**WHAT THE TASK REQUIRES:**
Return the lines that run from the beginning of the entries to the line holding "ゴーストやプラグインが発言し", inclusive, and drop the pictures.

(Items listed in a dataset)
▬▬▬
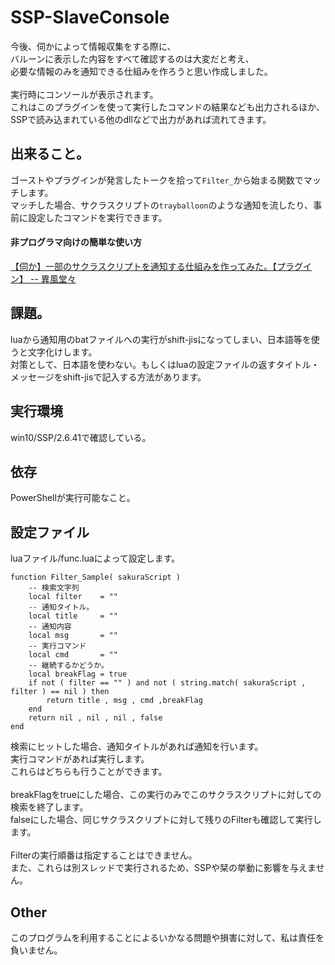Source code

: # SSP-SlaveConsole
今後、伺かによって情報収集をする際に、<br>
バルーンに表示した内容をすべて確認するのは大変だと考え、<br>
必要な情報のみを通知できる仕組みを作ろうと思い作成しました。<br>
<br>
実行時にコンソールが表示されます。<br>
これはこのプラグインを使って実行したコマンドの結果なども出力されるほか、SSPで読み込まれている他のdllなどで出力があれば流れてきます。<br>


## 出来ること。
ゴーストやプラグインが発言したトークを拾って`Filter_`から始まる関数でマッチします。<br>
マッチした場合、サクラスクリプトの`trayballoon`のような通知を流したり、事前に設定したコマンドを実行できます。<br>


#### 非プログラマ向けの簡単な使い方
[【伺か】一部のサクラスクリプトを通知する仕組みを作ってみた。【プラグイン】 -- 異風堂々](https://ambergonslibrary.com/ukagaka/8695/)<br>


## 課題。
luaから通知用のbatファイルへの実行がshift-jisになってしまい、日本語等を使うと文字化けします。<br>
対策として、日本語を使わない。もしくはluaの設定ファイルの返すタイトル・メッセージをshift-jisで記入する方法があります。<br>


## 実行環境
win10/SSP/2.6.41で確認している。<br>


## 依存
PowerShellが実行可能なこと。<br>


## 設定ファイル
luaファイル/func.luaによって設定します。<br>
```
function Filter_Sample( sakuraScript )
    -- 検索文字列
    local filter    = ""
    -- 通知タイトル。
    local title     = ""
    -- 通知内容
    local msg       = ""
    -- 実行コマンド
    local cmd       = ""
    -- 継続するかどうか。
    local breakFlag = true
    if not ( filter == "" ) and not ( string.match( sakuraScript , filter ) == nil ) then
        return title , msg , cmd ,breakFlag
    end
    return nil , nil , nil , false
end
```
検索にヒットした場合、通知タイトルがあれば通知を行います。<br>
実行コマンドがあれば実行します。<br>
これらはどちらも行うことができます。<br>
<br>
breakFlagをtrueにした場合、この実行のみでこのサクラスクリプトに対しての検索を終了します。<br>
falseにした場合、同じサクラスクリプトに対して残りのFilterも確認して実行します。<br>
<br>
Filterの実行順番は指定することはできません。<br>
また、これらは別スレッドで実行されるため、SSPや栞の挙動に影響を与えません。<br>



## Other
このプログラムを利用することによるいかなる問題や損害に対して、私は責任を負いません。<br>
▬▬▬
**ANSWER TO THE PROBLEM:**
Source code

: # SSP-SlaveConsole
今後、伺かによって情報収集をする際に、<br>
バルーンに表示した内容をすべて確認するのは大変だと考え、<br>
必要な情報のみを通知できる仕組みを作ろうと思い作成しました。<br>
<br>
実行時にコンソールが表示されます。<br>
これはこのプラグインを使って実行したコマンドの結果なども出力されるほか、SSPで読み込まれている他のdllなどで出力があれば流れてきます。<br>


## 出来ること。
ゴーストやプラグインが発言したトークを拾って`Filter_`から始まる関数でマッチします。<br>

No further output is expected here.